Sukma.
Aku tahu kalau tidak ada banyak orang yang mencintaiku di dunia ini, di kehidupanku yang sekarang ini. Hanya ada sedikit orang yang bisa memahamiku, and I make an effort to take care of them.
Tapi, menjaga bukan berarti bisa mempertahankan mereka untuk tetap berada di sisiku.
And in the end I was left all alone.
"Saya sudah urus semua urusan pemakaman sesuai dengan instruksi Putri Sukma."
Senyumku terulas tipis, "Terima kasih banyak," kataku dengan rasa janggal yang menyumbat tenggorokanku.
Rasanya duniaku berhenti berputar, anehnya rasa sakit yang aku rasakan masih tetap bisa aku rasakan. Mereka mencoba menggerogoti pertahananku, kuat, dan tegarku.
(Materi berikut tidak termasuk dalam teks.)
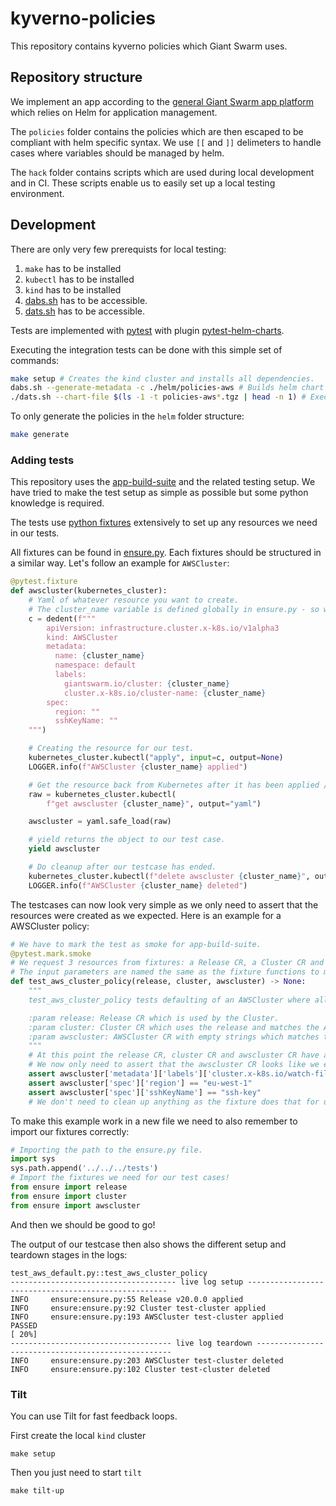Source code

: # kyverno-policies

This repository contains kyverno policies which Giant Swarm uses.

## Repository structure

We implement an app according to the [general Giant Swarm app platform](https://docs.giantswarm.io/app-platform/) which relies on Helm for application management.

The `policies` folder contains the policies which are then escaped to be compliant with helm specific syntax.
We use `[[` and  `]]` delimeters to handle cases where variables should be managed by helm.

The `hack` folder contains scripts which are used during local development and in CI.
These scripts enable us to easily set up a local testing environment.

## Development

There are only very few prerequists for local testing:
1. `make` has to be installed
2. `kubectl` has to be installed
3. `kind` has to be installed
4. [dabs.sh](https://raw.githubusercontent.com/giantswarm/app-build-suite/v1.0.4/dabs.sh) has to be accessible.
5. [dats.sh](https://raw.githubusercontent.com/giantswarm/app-test-suite/v0.1.4/dats.sh) has to be accessible.

Tests are implemented with [pytest](https://docs.pytest.org) with plugin [pytest-helm-charts](https://github.com/giantswarm/pytest-helm-charts).

Executing the integration tests can be done with this simple set of commands:
```bash
make setup # Creates the kind cluster and installs all dependencies.
dabs.sh --generate-metadata -c ./helm/policies-aws # Builds helm chart archive to be tested.
./dats.sh --chart-file $(ls -1 -t policies-aws*.tgz | head -n 1) # Executes the tests related to the AWS policies against the kind cluster.
```

To only generate the policies in the `helm` folder structure:
```bash
make generate
```

### Adding tests

This repository uses the [app-build-suite](https://github.com/giantswarm/app-build-suite/) and the related testing setup.
We have tried to make the test setup as simple as possible but some python knowledge is required.

The tests use [python fixtures](https://docs.pytest.org/en/6.2.x/fixture.html) extensively to set up any resources we need in our tests.

All fixtures can be found in [ensure.py](https://github.com/giantswarm/kyverno-policies/blob/main/helm/tests/ensure.py).
Each fixtures should be structured in a similar way. Let's follow an example for `AWSCluster`:
```python
@pytest.fixture
def awscluster(kubernetes_cluster):
    # Yaml of whatever resource you want to create.
    # The cluster_name variable is defined globally in ensure.py - so we always reuse the same names.
    c = dedent(f"""
        apiVersion: infrastructure.cluster.x-k8s.io/v1alpha3
        kind: AWSCluster
        metadata:
          name: {cluster_name}
          namespace: default
          labels:
            giantswarm.io/cluster: {cluster_name}
            cluster.x-k8s.io/cluster-name: {cluster_name}
        spec:
          region: ""
          sshKeyName: ""
    """)

    # Creating the resource for our test.
    kubernetes_cluster.kubectl("apply", input=c, output=None)
    LOGGER.info(f"AWSCluster {cluster_name} applied")

    # Get the resource back from Kubernetes after it has been applied / defaulted.
    raw = kubernetes_cluster.kubectl(
        f"get awscluster {cluster_name}", output="yaml")

    awscluster = yaml.safe_load(raw)

    # yield returns the object to our test case.
    yield awscluster

    # Do cleanup after our testcase has ended.
    kubernetes_cluster.kubectl(f"delete awscluster {cluster_name}", output=None)
    LOGGER.info(f"AWSCluster {cluster_name} deleted")
```

The testcases can now look very simple as we only need to assert that the resources were created as we expected.
Here is an example for a AWSCluster policy:
```python
# We have to mark the test as smoke for app-build-suite.
@pytest.mark.smoke
# We request 3 resources from fixtures: a Release CR, a Cluster CR and an AWSCluster CR.
# The input parameters are named the same as the fixture functions to make it work.
def test_aws_cluster_policy(release, cluster, awscluster) -> None:
    """
    test_aws_cluster_policy tests defaulting of an AWSCluster where all required values are empty strings.

    :param release: Release CR which is used by the Cluster.
    :param cluster: Cluster CR which uses the release and matches the AWSCluster.
    :param awscluster: AWSCluster CR with empty strings which matches the Cluster CR.
    """
    # At this point the release CR, cluster CR and awscluster CR have all been created in our KIND setup.
    # We now only need to assert that the awscluster CR looks like we expect it to!
    assert awscluster['metadata']['labels']['cluster.x-k8s.io/watch-filter'] == ensure.watch_label
    assert awscluster['spec']['region'] == "eu-west-1"
    assert awscluster['spec']['sshKeyName'] == "ssh-key"
    # We don't need to clean up anything as the fixture does that for us already!
```
To make this example work in a new file we need to also remember to import our fixtures correctly:
```python
# Importing the path to the ensure.py file.
import sys
sys.path.append('../../../tests')
# Import the fixtures we need for our test cases!
from ensure import release
from ensure import cluster
from ensure import awscluster
```
And then we should be good to go!

The output of our testcase then also shows the different setup and teardown stages in the logs:
```
test_aws_default.py::test_aws_cluster_policy
------------------------------------- live log setup ----------------------------------------------------
INFO     ensure:ensure.py:55 Release v20.0.0 applied
INFO     ensure:ensure.py:92 Cluster test-cluster applied
INFO     ensure:ensure.py:193 AWSCluster test-cluster applied
PASSED                                                                                              [ 20%]
------------------------------------ live log teardown ---------------------------------------------------
INFO     ensure:ensure.py:203 AWSCluster test-cluster deleted
INFO     ensure:ensure.py:102 Cluster test-cluster deleted
```

### Tilt
You can use Tilt for fast feedback loops.

First create the local `kind` cluster
```shell
make setup
```

Then you just need to start `tilt`
```shell
make tilt-up
```
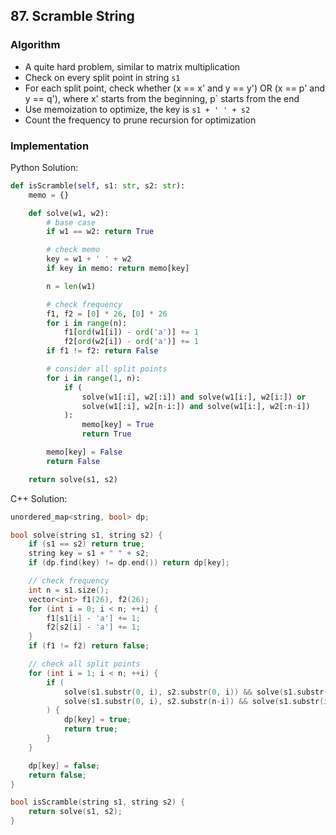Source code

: ## 87. Scramble String
### Algorithm
- A quite hard problem, similar to matrix multiplication
- Check on every split point in string `s1`
- For each split point, check whether (x == x' and y == y') OR (x == p' and y == q'), where x' starts from the beginning, p` starts from the end
- Use memoization to optimize, the key is `s1 + ' ' + s2`
- Count the frequency to prune recursion for optimization 
### Implementation
Python Solution:
```python
def isScramble(self, s1: str, s2: str):
    memo = {}

    def solve(w1, w2):
        # base case
        if w1 == w2: return True

        # check memo
        key = w1 + ' ' + w2
        if key in memo: return memo[key]

        n = len(w1)

        # check frequency
        f1, f2 = [0] * 26, [0] * 26
        for i in range(n):
            f1[ord(w1[i]) - ord('a')] += 1
            f2[ord(w2[i]) - ord('a')] += 1
        if f1 != f2: return False

        # consider all split points
        for i in range(1, n):
            if (
                solve(w1[:i], w2[:i]) and solve(w1[i:], w2[i:]) or
                solve(w1[:i], w2[n-i:]) and solve(w1[i:], w2[:n-i])
            ):
                memo[key] = True
                return True

        memo[key] = False
        return False

    return solve(s1, s2)
```
C++ Solution:
```cpp
unordered_map<string, bool> dp;

bool solve(string s1, string s2) {
    if (s1 == s2) return true;
    string key = s1 + " " + s2;
    if (dp.find(key) != dp.end()) return dp[key];

    // check frequency
    int n = s1.size();
    vector<int> f1(26), f2(26);
    for (int i = 0; i < n; ++i) {
        f1[s1[i] - 'a'] += 1;
        f2[s2[i] - 'a'] += 1;
    }
    if (f1 != f2) return false;

    // check all split points
    for (int i = 1; i < n; ++i) {
        if (
            solve(s1.substr(0, i), s2.substr(0, i)) && solve(s1.substr(i), s2.substr(i)) ||
            solve(s1.substr(0, i), s2.substr(n-i)) && solve(s1.substr(i), s2.substr(0, n-i))
        ) {
            dp[key] = true;
            return true;
        } 
    }

    dp[key] = false;
    return false;
}

bool isScramble(string s1, string s2) {
    return solve(s1, s2);
}
```
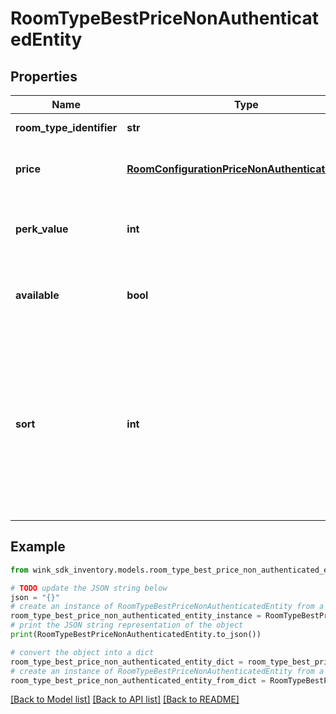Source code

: # RoomTypeBestPriceNonAuthenticatedEntity


## Properties

Name | Type | Description | Notes
------------ | ------------- | ------------- | -------------
**room_type_identifier** | **str** | Room type identifier. | 
**price** | [**RoomConfigurationPriceNonAuthenticatedEntity**](RoomConfigurationPriceNonAuthenticatedEntity.md) | Price details for this room type configuration. | 
**perk_value** | **int** | The sum of all perks the master rate had made available. | 
**available** | **bool** | Whether this room type is available with this configuration | 
**sort** | **int** | When this room type is displayed in conjunction with many others, this sort property will often times be populated to indicate how the room types should be sorted and displayed. | 

## Example

```python
from wink_sdk_inventory.models.room_type_best_price_non_authenticated_entity import RoomTypeBestPriceNonAuthenticatedEntity

# TODO update the JSON string below
json = "{}"
# create an instance of RoomTypeBestPriceNonAuthenticatedEntity from a JSON string
room_type_best_price_non_authenticated_entity_instance = RoomTypeBestPriceNonAuthenticatedEntity.from_json(json)
# print the JSON string representation of the object
print(RoomTypeBestPriceNonAuthenticatedEntity.to_json())

# convert the object into a dict
room_type_best_price_non_authenticated_entity_dict = room_type_best_price_non_authenticated_entity_instance.to_dict()
# create an instance of RoomTypeBestPriceNonAuthenticatedEntity from a dict
room_type_best_price_non_authenticated_entity_from_dict = RoomTypeBestPriceNonAuthenticatedEntity.from_dict(room_type_best_price_non_authenticated_entity_dict)
```
[[Back to Model list]](../README.md#documentation-for-models) [[Back to API list]](../README.md#documentation-for-api-endpoints) [[Back to README]](../README.md)


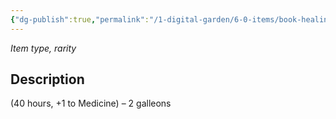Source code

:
```yaml
---
{"dg-publish":true,"permalink":"/1-digital-garden/6-0-items/book-healing-through-enchantment/","tags":["#item","#mundane","#book"]}
---
```


*Item type, rarity*

## Description

(40 hours, +1 to Medicine) – 2 galleons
Apa mereka tahu, tanpa mereka muncul pun—aku sebenarnya sudah tidak berdaya?
"Sukma..." Dan sepasang mata sembab itu menatapku.
"Hai," sapaku, membuka kedua tangan—menerima pelukan dan tangisannya. "Terima kasih sudah datang."
Tangisnya semakin kencang keluar, seakan sakit itu—sakit yang tidak bisa benar-benar aku tunjukkan—memeluk tubuhnya—membuatnya merasakan sakitku yang luar biasa sekarang.
"Sukma..." Hanya panggilan itu yang keluar dari bibirnya di sela tangisan kerasnya yang memecah keheningan ruang tengah kediaman keluargaku.
Salah satu tanganku bergerak mengusap punggungnya yang bergetar, menepuk sakitku di sana dan mengatakan kalau dia akan menghilang dan pergi seperti yang sebelum-sebelumnya—dalam artian lain, kami akan baik-baik saja kedepannya.
Mataku terpejam, menolak menatap mata orang-orang yang menyorot kasihan ke arahku. "Gue baik-baik aja, Pih..."
Upih melepaskan pelukanku, dia menatapku lewat kedua matanya yang memerah sambil menggelengkan kepala. "Ada gue sama yang lain di sini, Sukma. Nggak pa-pa," ucapnya tidak terdengar jelas karena tertelan isakan.
Ya, aku memang punya mereka semua.
Tapi, bolehkah aku bilang kalau aku bukan cuma ingin mereka yang ada di sini untuk menemaniku sekarang?
Aku mengangguk, "Thanks, ya." Aku kembali memeluk Upih, berusaha menyembunyikan keegoisanku yang sempat muncul sebentar tadi.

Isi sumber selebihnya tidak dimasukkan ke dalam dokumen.